Squalodontidae or the shark-toothed dolphins is an extinct family of large toothed whales who had long narrow jaws. Squalodontids are known from all continents except Antarctica, from the Oligocene to the Neogene, but they had a maximal diversity and global distribution during the Late Oligocene and Early to Middle Miocene.

With their cosmopolitan Miocene distribution and heterodont dentition, squalodontids are the most common and basal platanistoids. They are relatively large odontocetes, comparable in size to extant mesoplodont whales. The premaxillae on their elongated rostrum have large and slightly convex fossae for the air sacs associated with the presence of a melon, indicating the ability for echolocation.

Squalodon and Eosqualodon are based on partial or complete skulls. The synapomorphic traits of the family are, however, based mostly on one of the bones of the inner ear, the periotic bone, which is unknown in these genera except in Squalodon. The monophyly of the family is, therefore, uncertain. Patriocetus has also been included.

Some squalodontids are known from rather complete fossils, but most were described based on a few isolated teeth.
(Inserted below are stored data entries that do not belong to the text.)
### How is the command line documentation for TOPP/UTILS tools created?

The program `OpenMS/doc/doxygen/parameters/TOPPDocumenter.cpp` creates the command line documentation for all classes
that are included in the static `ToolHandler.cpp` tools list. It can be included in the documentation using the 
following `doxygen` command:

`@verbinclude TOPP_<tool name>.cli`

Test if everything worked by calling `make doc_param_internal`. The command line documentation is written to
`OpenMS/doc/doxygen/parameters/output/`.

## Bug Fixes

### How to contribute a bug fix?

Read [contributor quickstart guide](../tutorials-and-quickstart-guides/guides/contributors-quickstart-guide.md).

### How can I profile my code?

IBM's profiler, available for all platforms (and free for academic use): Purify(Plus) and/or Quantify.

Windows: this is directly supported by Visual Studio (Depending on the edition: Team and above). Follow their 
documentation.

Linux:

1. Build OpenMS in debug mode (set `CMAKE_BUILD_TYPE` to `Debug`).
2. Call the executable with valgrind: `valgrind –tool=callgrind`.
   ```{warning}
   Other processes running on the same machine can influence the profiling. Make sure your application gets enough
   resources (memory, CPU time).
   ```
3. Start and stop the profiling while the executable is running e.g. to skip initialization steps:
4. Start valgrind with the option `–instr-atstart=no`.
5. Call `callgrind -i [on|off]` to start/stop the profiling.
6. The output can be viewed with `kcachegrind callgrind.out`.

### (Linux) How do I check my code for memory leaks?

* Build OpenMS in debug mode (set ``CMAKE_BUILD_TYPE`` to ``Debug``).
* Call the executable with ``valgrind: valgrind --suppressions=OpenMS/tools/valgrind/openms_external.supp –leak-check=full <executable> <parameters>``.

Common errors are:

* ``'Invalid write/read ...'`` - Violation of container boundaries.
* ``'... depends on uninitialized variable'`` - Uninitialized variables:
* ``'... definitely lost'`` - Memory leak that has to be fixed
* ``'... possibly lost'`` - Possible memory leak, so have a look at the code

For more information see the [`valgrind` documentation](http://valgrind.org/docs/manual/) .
Squalodontids are most likely very distantly related to extant oceanic dolphins but, according to French palaeontologist Christian de Muizon, more closely related to the South Asian river dolphin (Platanista gangetica).

The genus Squalodon was named by French naturalist Jean-Pierre Sylvestre de Grateloup in 1840 based on a jaw fragment he thought belonged to a reptile. Fossils discovered later, nevertheless, showed that this was a toothed whale. In extant odontocetes, however, the dentition is atavistic with all teeth reduced to simple, undifferentiated conical shapes. In squalodonts the teeth resemble those of the archaic whales, Archaeoceti, with conical incisors anteriorly and low-crowned, serrated teeth posteriorly.